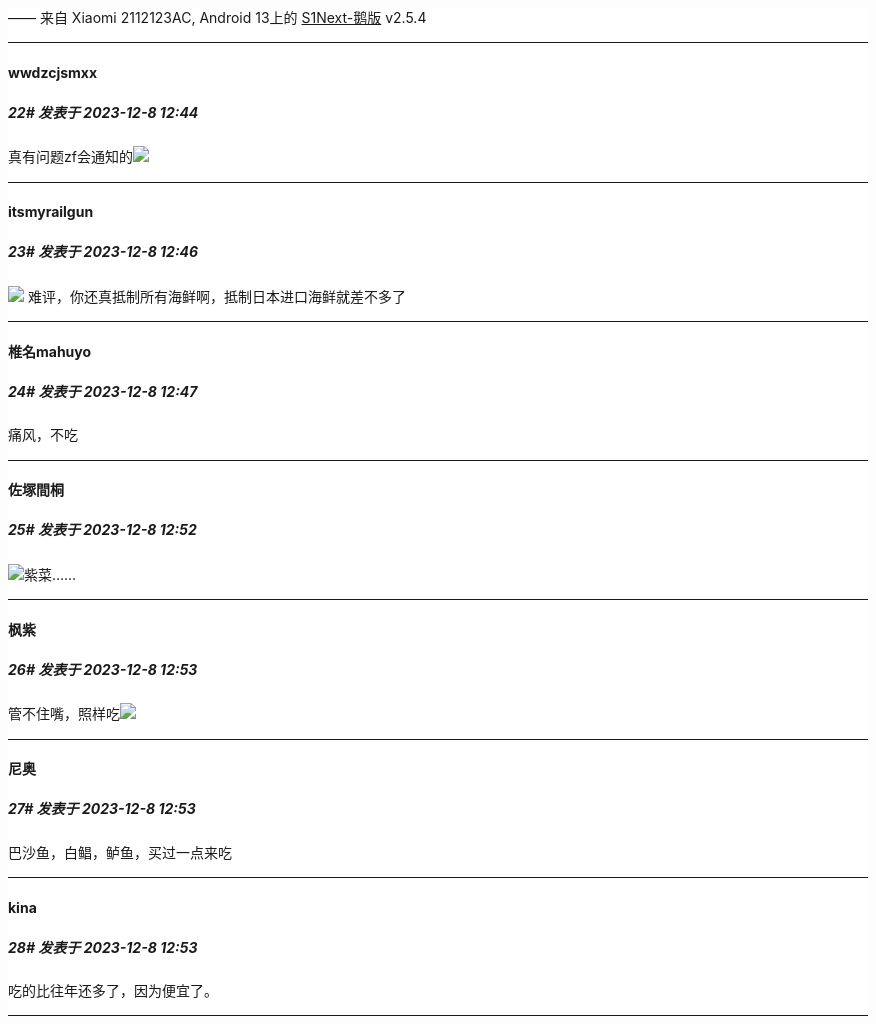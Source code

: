 —— 来自 Xiaomi 2112123AC, Android 13上的 [S1Next-鹅版](https://github.com/ykrank/S1-Next/releases) v2.5.4

*****

####  wwdzcjsmxx  
##### 22#       发表于 2023-12-8 12:44

真有问题zf会通知的<img src="https://static.saraba1st.com/image/smiley/face2017/037.png" referrerpolicy="no-referrer">

*****

####  itsmyrailgun  
##### 23#       发表于 2023-12-8 12:46

<img src="https://static.saraba1st.com/image/smiley/face2017/067.png" referrerpolicy="no-referrer"> 难评，你还真抵制所有海鲜啊，抵制日本进口海鲜就差不多了

*****

####  椎名mahuyo  
##### 24#       发表于 2023-12-8 12:47

痛风，不吃

*****

####  佐塚間桐  
##### 25#       发表于 2023-12-8 12:52

<img src="https://static.saraba1st.com/image/smiley/face2017/001.png" referrerpolicy="no-referrer">紫菜……

*****

####  枫紫  
##### 26#       发表于 2023-12-8 12:53

管不住嘴，照样吃<img src="https://static.saraba1st.com/image/smiley/face2017/002.png" referrerpolicy="no-referrer">

*****

####  尼奥  
##### 27#       发表于 2023-12-8 12:53

巴沙鱼，白鲳，鲈鱼，买过一点来吃

*****

####  kina  
##### 28#       发表于 2023-12-8 12:53

吃的比往年还多了，因为便宜了。

*****
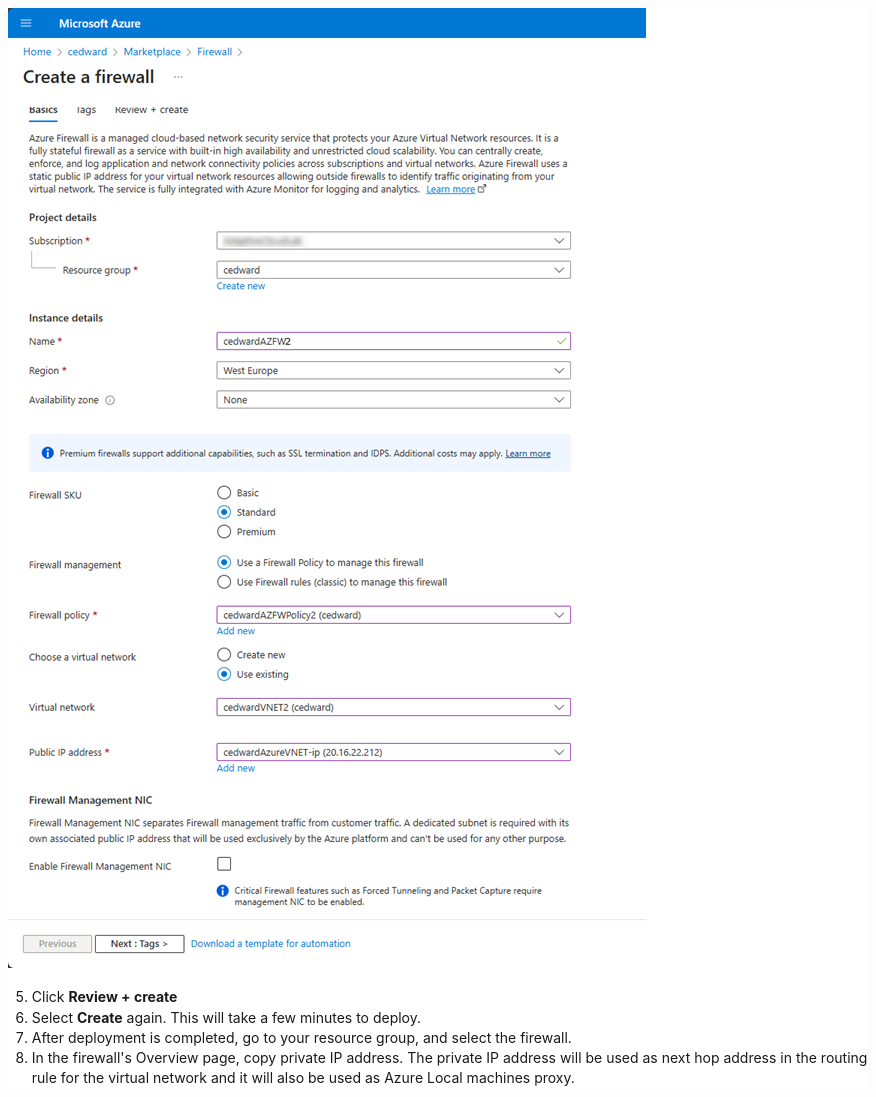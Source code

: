 ![Azure Firewall creation](./images/AzureFirewallCreation.png)

5. Click **Review + create**
6. Select **Create** again. This will take a few minutes to deploy.
7. After deployment is completed, go to your resource group, and select the firewall.
8. In the firewall's Overview page, copy private IP address. The private IP address will be used as next hop address in the routing rule for the virtual network and it will also be used as Azure Local machines proxy.
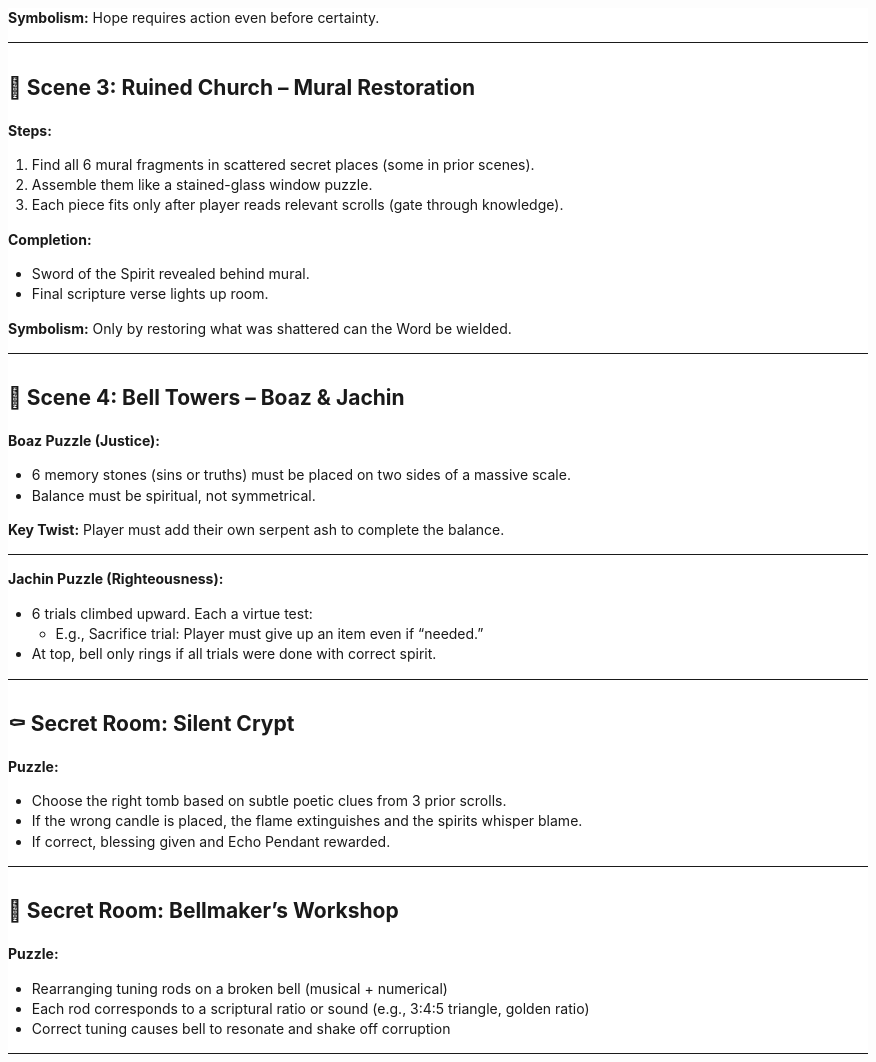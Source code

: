 **Symbolism:** Hope requires action even before certainty.

---

## 🔹 Scene 3: Ruined Church – Mural Restoration

**Steps:**
1. Find all 6 mural fragments in scattered secret places (some in prior scenes).
2. Assemble them like a stained-glass window puzzle.
3. Each piece fits only after player reads relevant scrolls (gate through knowledge).

**Completion:**
- Sword of the Spirit revealed behind mural.
- Final scripture verse lights up room.

**Symbolism:** Only by restoring what was shattered can the Word be wielded.

---

## 🔹 Scene 4: Bell Towers – Boaz & Jachin

**Boaz Puzzle (Justice):**
- 6 memory stones (sins or truths) must be placed on two sides of a massive scale.
- Balance must be spiritual, not symmetrical.

**Key Twist:** Player must add their own serpent ash to complete the balance.

---

**Jachin Puzzle (Righteousness):**
- 6 trials climbed upward. Each a virtue test:
  - E.g., Sacrifice trial: Player must give up an item even if “needed.”
- At top, bell only rings if all trials were done with correct spirit.

---

## ⚰️ Secret Room: Silent Crypt

**Puzzle:**
- Choose the right tomb based on subtle poetic clues from 3 prior scrolls.
- If the wrong candle is placed, the flame extinguishes and the spirits whisper blame.
- If correct, blessing given and Echo Pendant rewarded.

---

## 🧱 Secret Room: Bellmaker’s Workshop

**Puzzle:**
- Rearranging tuning rods on a broken bell (musical + numerical)
- Each rod corresponds to a scriptural ratio or sound (e.g., 3:4:5 triangle, golden ratio)
- Correct tuning causes bell to resonate and shake off corruption

---
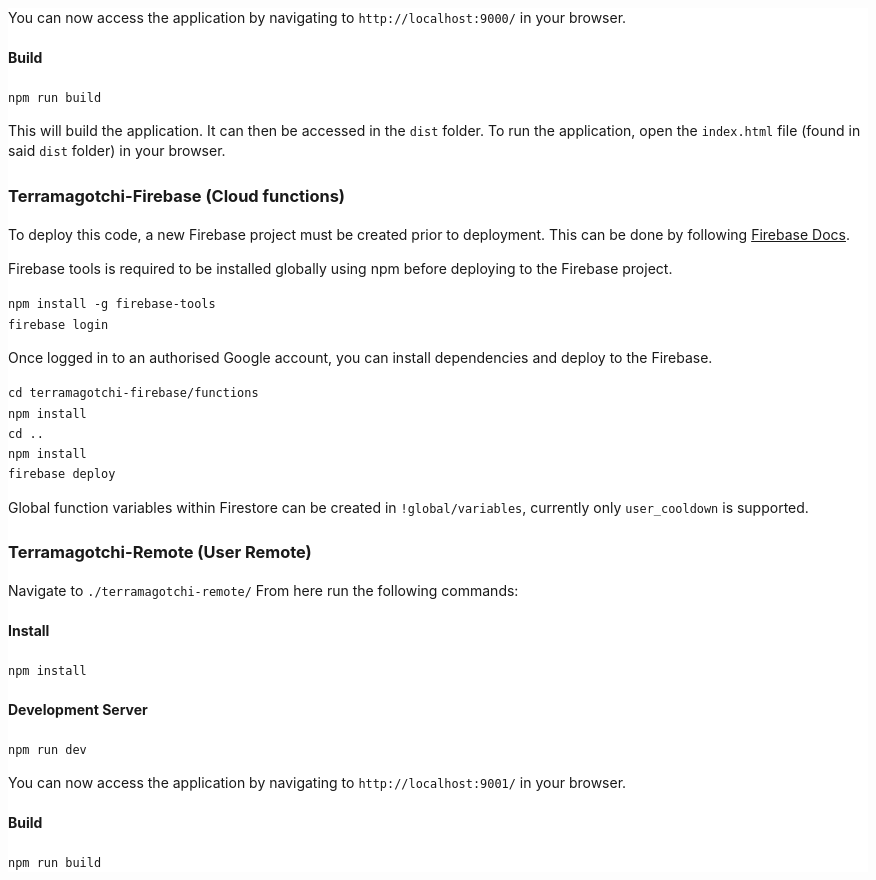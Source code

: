 You can now access the application by navigating to `http://localhost:9000/` in your browser.

#### Build

```
npm run build
```

This will build the application. It can then be accessed in the `dist` folder. To run the application, open the `index.html` file (found in said `dist` folder) in your browser.

### Terramagotchi-Firebase (Cloud functions)
To deploy this code, a new Firebase project must be created prior to deployment. This can be done by following [Firebase Docs](https://firebase.google.com/docs/web/setup).

Firebase tools is required to be installed globally using npm before deploying to the Firebase project.
```
npm install -g firebase-tools
firebase login
```
Once logged in to an authorised Google account, you can install dependencies and deploy to the Firebase.
```
cd terramagotchi-firebase/functions
npm install
cd ..
npm install
firebase deploy
```
Global function variables within Firestore can be created in `!global/variables`, currently only `user_cooldown` is supported.

### Terramagotchi-Remote (User Remote)

Navigate to `./terramagotchi-remote/` From here run the following commands:

#### Install

```
npm install
```

#### Development Server

```
npm run dev
```

You can now access the application by navigating to `http://localhost:9001/` in your browser.

#### Build

```
npm run build
```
________________
The answer must be a single number: how many lines in the data contain the string "project"?

2